Ameliyat olduğuna inanmayıp doktorunu dava etti

Ameliyat olduğuna inanmayıp hekimini dava etti

-V-notes tekniği hem ağrısız hem izsiz

-Kadın Hastalıkları ve Doğum Uzmanı Op. Dr. Gayem Çelik: “Bir hasta, ameliyat sonrası karın üzerinde iz olmadığı ve ağrı hissetmediği için ameliyat olduğuna inanmayıp tabibini dava etti”
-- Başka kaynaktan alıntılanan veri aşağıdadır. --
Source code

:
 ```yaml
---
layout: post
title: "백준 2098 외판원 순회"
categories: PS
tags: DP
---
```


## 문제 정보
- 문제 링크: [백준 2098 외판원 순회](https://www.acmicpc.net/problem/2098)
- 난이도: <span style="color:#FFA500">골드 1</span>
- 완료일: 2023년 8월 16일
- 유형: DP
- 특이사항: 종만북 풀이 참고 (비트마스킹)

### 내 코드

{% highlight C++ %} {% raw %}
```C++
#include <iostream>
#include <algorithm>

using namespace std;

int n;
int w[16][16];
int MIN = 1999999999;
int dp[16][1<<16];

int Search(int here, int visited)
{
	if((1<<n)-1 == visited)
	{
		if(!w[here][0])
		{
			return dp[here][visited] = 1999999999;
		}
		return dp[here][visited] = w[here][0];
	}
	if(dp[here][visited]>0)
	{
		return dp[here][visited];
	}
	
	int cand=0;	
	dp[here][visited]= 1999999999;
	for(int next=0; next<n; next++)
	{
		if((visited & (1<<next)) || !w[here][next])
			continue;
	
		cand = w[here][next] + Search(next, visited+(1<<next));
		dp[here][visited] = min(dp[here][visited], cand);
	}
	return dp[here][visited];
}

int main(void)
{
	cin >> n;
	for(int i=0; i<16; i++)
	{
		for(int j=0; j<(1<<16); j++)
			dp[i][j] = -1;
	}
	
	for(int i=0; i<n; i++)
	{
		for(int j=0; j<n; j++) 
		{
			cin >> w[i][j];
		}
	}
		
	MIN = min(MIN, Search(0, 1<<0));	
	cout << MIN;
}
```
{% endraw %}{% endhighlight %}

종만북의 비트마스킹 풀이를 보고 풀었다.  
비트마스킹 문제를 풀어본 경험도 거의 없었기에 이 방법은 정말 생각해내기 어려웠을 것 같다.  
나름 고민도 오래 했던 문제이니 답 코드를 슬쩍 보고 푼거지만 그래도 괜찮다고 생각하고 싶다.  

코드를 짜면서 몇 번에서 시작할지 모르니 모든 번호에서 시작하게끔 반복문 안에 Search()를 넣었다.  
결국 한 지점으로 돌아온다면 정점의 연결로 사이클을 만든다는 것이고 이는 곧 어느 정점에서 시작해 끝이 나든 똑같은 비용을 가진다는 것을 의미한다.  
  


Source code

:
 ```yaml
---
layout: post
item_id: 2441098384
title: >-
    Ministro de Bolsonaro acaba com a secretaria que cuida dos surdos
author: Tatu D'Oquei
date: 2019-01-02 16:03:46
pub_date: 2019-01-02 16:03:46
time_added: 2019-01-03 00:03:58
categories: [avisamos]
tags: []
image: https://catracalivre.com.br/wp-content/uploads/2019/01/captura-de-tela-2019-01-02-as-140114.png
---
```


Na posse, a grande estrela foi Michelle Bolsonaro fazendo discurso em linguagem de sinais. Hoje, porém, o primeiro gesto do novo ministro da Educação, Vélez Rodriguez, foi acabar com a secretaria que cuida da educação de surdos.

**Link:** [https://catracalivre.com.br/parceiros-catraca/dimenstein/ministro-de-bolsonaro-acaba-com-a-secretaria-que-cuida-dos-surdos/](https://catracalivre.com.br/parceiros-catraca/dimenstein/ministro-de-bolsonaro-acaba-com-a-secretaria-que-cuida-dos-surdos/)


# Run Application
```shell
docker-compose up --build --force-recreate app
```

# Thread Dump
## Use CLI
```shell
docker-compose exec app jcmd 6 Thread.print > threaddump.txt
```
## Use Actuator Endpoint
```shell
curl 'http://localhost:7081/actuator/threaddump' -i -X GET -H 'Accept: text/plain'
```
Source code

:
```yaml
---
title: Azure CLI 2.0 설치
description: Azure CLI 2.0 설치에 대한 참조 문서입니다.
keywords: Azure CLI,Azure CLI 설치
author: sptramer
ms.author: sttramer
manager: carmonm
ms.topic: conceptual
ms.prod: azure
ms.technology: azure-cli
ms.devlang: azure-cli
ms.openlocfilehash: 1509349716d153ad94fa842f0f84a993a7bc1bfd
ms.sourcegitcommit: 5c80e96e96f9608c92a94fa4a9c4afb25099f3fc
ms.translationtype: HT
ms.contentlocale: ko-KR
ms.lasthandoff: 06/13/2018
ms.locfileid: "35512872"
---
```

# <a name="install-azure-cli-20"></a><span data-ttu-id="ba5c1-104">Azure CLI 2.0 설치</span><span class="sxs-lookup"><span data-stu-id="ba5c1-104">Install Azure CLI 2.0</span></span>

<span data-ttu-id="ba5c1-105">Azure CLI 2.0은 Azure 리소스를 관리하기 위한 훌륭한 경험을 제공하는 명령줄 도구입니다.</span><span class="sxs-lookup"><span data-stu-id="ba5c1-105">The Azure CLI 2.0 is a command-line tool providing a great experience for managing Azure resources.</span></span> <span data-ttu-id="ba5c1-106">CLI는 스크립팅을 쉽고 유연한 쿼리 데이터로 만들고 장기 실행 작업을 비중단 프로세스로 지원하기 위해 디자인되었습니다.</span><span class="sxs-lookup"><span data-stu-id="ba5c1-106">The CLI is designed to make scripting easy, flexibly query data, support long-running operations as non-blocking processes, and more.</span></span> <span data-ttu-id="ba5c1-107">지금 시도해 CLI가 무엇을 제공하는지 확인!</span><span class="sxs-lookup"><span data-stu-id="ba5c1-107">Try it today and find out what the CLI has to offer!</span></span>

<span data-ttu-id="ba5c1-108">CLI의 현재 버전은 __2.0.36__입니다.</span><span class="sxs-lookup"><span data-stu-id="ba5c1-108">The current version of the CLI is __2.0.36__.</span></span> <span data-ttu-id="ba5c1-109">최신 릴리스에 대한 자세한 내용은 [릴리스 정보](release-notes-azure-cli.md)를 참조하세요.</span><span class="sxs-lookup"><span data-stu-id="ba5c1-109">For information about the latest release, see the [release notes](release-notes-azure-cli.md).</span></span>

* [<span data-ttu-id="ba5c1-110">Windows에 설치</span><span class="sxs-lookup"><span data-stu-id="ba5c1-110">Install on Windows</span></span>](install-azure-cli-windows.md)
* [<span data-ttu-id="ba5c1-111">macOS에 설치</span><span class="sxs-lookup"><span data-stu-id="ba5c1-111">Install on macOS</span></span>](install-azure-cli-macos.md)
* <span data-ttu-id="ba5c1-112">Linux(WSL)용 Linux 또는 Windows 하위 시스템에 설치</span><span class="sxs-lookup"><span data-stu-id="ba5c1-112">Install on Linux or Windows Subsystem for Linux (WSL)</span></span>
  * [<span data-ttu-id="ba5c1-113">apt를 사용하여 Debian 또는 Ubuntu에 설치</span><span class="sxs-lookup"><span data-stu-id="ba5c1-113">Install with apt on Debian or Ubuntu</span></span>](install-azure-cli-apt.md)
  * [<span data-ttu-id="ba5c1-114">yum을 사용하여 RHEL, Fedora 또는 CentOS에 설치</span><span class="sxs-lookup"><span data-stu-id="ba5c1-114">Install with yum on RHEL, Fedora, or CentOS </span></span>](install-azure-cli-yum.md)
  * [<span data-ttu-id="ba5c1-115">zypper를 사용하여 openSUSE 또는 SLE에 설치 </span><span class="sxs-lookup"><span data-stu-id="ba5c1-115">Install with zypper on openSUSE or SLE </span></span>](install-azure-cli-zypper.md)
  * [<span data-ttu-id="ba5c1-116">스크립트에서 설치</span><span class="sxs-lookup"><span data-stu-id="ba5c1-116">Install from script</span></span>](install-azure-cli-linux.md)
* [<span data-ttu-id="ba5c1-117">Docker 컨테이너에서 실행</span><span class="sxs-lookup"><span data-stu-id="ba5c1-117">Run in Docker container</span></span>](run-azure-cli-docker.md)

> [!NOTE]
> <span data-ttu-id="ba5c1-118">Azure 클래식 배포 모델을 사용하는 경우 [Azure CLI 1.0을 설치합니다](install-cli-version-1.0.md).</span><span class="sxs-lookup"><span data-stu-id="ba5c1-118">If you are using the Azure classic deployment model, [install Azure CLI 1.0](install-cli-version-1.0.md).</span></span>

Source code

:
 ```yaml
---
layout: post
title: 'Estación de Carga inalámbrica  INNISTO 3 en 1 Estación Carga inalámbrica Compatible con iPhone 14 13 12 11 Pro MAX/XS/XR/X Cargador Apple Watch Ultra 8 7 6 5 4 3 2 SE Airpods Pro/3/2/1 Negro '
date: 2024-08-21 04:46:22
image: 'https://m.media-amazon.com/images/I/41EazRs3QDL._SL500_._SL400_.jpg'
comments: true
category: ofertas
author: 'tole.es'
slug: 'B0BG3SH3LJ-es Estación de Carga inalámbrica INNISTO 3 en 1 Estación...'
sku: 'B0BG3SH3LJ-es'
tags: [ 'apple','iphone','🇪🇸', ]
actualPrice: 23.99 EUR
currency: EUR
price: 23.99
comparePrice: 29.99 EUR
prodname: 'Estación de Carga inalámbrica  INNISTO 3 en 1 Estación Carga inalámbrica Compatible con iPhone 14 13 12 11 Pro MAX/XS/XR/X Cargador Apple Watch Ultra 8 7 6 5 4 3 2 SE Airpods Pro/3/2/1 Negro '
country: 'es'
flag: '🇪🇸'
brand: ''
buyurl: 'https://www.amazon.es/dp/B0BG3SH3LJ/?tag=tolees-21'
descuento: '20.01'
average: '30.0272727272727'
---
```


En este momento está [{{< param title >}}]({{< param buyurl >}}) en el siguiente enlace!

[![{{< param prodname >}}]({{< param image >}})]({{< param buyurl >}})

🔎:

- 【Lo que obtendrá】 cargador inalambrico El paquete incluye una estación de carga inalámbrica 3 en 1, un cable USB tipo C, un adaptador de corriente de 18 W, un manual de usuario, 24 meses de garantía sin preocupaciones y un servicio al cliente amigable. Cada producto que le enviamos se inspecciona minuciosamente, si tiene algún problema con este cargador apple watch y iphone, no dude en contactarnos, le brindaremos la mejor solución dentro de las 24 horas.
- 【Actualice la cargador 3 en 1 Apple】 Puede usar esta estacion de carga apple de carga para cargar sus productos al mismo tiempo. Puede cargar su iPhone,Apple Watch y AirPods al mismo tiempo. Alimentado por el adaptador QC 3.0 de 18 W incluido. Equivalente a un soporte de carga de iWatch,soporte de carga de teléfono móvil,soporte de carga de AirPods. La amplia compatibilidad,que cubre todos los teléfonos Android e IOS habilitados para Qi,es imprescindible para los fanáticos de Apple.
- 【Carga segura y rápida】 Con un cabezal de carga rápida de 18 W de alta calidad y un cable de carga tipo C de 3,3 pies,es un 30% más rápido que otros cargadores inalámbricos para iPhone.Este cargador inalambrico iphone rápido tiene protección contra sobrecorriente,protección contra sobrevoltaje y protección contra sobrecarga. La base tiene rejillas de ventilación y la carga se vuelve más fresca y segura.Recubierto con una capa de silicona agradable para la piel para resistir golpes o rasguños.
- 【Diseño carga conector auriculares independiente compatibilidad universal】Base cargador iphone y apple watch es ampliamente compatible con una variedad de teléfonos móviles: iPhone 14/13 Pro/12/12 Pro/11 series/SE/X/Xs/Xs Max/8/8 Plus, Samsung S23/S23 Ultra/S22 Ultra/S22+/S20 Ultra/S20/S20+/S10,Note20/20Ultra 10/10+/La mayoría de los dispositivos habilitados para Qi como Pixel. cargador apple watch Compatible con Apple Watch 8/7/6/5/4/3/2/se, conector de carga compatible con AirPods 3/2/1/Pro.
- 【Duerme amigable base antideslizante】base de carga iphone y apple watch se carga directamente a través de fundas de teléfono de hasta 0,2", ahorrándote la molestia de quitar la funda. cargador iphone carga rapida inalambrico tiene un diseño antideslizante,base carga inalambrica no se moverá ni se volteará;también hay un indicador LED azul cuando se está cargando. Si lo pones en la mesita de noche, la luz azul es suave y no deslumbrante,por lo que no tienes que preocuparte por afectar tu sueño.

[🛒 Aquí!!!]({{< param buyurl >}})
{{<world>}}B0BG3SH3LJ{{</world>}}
İZMİR – Rahim içerisinde oluşan 5 santimlik miyomu nedeniyle ağrı, ağır kanama ve kansızlık şikayetiyle doktora başvuran 48 yaşındaki Ebru Sayeroğlu’nun, V-notes tekniği ile doğal açıklıktan girilerek rahmi ve yumurtalıkları alındı. Dünyada yeni uygulanmaya başlayan teknik sayesinde hastalarda kesi izi ve ağrı oluşmadığını belirten Bayan Hastalıkları ve Doğum Uzmanı Op. Dr. Gayem Çelik, “Hatta bir hasta, ameliyat sonrası karın üzerinde iz olmadığı ve ağrı hissetmediği için ameliyat olduğuna inanmayıp tabibini dava etti. Daha sonra içerisinden çıkan organların fotoğrafları ile bunu kanıtladılar. Bu kadar ağrısız ve izsiz bir cerrahinin insanları şaşırtması kelam konusu olabiliyor” dedi.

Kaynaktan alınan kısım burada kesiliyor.